On Jan. 7, the Board of Commissioners voted 3-2 to opt out of the United States Refugee Resettlement Program. Commissioners Craig Gaasvig, Richard Anderson and Jim Lucachick voted in favor of the motion to do so, while Tim Sumner and Reed Olson were against.
The vote took place during a meeting where about 200 people showed up. However, none of those in attendance Jan. 7 were able to speak, as county meetings have open comment periods for only subjects not on the agenda, and the refugee resettlement topic was an agenda item.
Authorized by an executive order by President Donald Trump, the vote gave states and counties the authority to opt in or out of the refugee resettlement program. To opt in, government units would have to formally vote. But for those not wanting to be involved in the program, officials could either take a formal vote like the one on Jan. 7, or take no action, which would be interpreted as declining.
Since the vote on Jan. 7, the action has become temporarily null after an injunction was issued in federal court halting President Trump's order.
Because the topic was not on the agenda at Tuesday's county meeting, 25 individuals in a crowd of about 150 were able to speak about the vote from two weeks ago, with some for and others against it.
Those who were opposed to the decision expressed displeasure with how the previous meeting was held, with some saying it was wrong for Gaasvig, who's serving as the board chair, to have the audience give a show of hands to determine who was for and against accepting refugees. Others who opposed the decision discussed how there was too much misinformation shared in the time leading up to the vote.
Several of those against the vote also shared their own personal stories of how they or their parents either immigrated to the United States, or were refugees themselves.
Those who agreed with the vote, meanwhile, reiterated the county's financial issues and rejected the notion that the decision was based on racism. Additionally, those who were in favor of the vote argued that it shouldn't have been a county agenda item at all, as the executive order allowed an opt out ability by taking no formal action.

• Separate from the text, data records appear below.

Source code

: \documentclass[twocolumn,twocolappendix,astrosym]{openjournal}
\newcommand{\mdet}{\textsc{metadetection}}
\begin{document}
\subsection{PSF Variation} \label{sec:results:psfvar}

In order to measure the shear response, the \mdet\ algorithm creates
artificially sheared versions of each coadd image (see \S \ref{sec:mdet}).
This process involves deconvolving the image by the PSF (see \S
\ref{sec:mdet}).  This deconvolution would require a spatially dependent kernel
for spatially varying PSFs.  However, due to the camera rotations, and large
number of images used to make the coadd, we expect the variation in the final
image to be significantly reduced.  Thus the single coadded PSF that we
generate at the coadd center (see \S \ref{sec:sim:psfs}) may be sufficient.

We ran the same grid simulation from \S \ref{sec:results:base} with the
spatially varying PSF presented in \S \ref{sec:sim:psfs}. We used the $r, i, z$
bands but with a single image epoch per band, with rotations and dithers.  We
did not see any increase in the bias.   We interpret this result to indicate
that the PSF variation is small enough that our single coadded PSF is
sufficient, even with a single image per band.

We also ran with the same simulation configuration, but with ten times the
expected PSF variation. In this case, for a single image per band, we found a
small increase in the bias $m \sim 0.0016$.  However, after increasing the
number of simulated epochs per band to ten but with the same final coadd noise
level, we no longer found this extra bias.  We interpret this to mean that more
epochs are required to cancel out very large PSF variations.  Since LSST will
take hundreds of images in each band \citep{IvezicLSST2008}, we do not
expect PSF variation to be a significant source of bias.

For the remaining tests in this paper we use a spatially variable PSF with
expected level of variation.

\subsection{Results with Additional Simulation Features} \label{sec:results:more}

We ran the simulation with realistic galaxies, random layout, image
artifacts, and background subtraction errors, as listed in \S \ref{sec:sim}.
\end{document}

"We're fiscally tight, and there's not enough information. Nobody in this community knows how much it costs," Phil Ehlke told the Pioneer on Tuesday. "So, we're not ready. These guys are not racist, they're just trying to do their jobs the best they can and probably didn't anticipate all of this backlash."
Ehlke, who also spoke to the board directly, said, "This whole thing is unfortunate that it happened in the first place. The vast majority of counties, especially in out-state Minnesota, are not voting on this issue."
The majority of those who approached the commissioners Tuesday, though, were against the Jan. 7 vote. Jean Christensen was one of them.
In the mid-1980s, Christensen worked with Vietnamese teenagers who had been in refugee camps through Lutheran Social Services Minnesota and Lutheran Immigration and Refugee Services.
"I would help them go to school, learn English, become part of the culture and society, and eventually go to college or a trade school," Christensen told the Pioneer after the meeting. "I was very saddened to hear that the young refugee children that I worked with so many years ago might not have been welcome in this community at this time, which is not how they were received then."
Another local resident speaking Tuesday was Colleen Bakken, who argued for the decision to be reversed.
"Compassion. This is the energy that gives courage, wisdom, fortitude and direction to make decisions that will serve this generation, but more importantly, generations to come. If your decisions are made without compassion, what truly is left?" Bakken said to the board. "Compassionate communities can bring the best people together, working to solve any of the other issues. I'm asking you to correct your decision. To do what it takes to set our community's course back on track. We all make mistakes, make this mistake right."
Ernest Joseph Oppegaard-Peltier III, who moved to Bemidji from Grand Forks in 2018, was another resident who spoke Tuesday, and was also one of those in the crowd holding a sign in support of refugees.
"I'm especially proud of the folks who showed up today," Oppegaard-Peltier III said. "It seemed like the majority tonight were in favor of allowing refugees to resettle in the area."